29.11.21
17:33

Lionel Messi remporte son septième Ballon d'Or

Il conjugue l'extraordinaire au quotidien: immense génie à la personnalité discrète, Lionel Messi domine les trajectoires du ballon comme il règne sur la planète football, qui a placé lundi l'Argentin du Paris SG hors de portée de toute concurrence avec un septième Ballon d'Or.

Après "Messix", "Messept" ! Lionel Messi apparaissait comme le grand favori pour se succéder à lui-même et remporter un septième Ballon d'Or, lundi au théâtre du Châtelet à Paris (20h30), où seuls Robert Lewandowski et Karim Benzema semblaient pouvoir empêcher cette consécration.

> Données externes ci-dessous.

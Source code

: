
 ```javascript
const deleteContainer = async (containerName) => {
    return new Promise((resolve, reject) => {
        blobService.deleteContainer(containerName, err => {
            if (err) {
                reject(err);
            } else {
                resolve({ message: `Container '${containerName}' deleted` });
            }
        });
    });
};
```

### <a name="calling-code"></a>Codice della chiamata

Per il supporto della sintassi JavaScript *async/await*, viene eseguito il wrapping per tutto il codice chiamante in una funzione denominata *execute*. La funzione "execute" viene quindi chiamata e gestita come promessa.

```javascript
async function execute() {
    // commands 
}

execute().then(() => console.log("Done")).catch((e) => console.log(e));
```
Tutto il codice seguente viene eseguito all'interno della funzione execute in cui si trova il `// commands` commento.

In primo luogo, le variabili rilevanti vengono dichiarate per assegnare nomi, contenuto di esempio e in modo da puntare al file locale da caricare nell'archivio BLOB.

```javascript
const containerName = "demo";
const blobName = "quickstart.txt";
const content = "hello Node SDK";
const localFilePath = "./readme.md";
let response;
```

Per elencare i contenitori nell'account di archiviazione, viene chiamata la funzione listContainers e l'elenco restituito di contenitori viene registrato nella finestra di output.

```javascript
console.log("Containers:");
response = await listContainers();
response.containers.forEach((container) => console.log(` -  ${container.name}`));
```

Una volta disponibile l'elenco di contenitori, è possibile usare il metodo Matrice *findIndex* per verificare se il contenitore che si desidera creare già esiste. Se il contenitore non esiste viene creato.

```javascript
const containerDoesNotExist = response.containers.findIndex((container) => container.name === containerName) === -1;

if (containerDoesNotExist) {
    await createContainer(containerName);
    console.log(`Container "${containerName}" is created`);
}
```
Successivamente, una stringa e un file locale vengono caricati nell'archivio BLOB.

De son côté, notre Belge Kevin De Bruyne est huitième au classement. Quant à Romelu Lukaku, il se place à la 12e place.

 

TOP 10:

10: Donnarumma

9: Mbappe

8: De Bruyne

7: Salah

6: Ronaldo

5: Kante

4: Benzema

3: Jorginho

2: Lewandowski

1: Messi

 

Enfin! La Copa America 2021, son premier trophée avec la sélection argentine, a fait pencher la balance en faveur de Messi (34 ans) au terme d'une année assez mitigée en club, qui l'a vu quitter en larmes son équipe de toujours, le FC Barcelone, pour tenter l'aventure dans la capitale française.

L'Argentine attendait un titre depuis 28 ans, et la "Pulga" ("La Puce"), quadruple lauréat de la Ligue des champions, espérait un trophée majeur en sélection depuis toujours.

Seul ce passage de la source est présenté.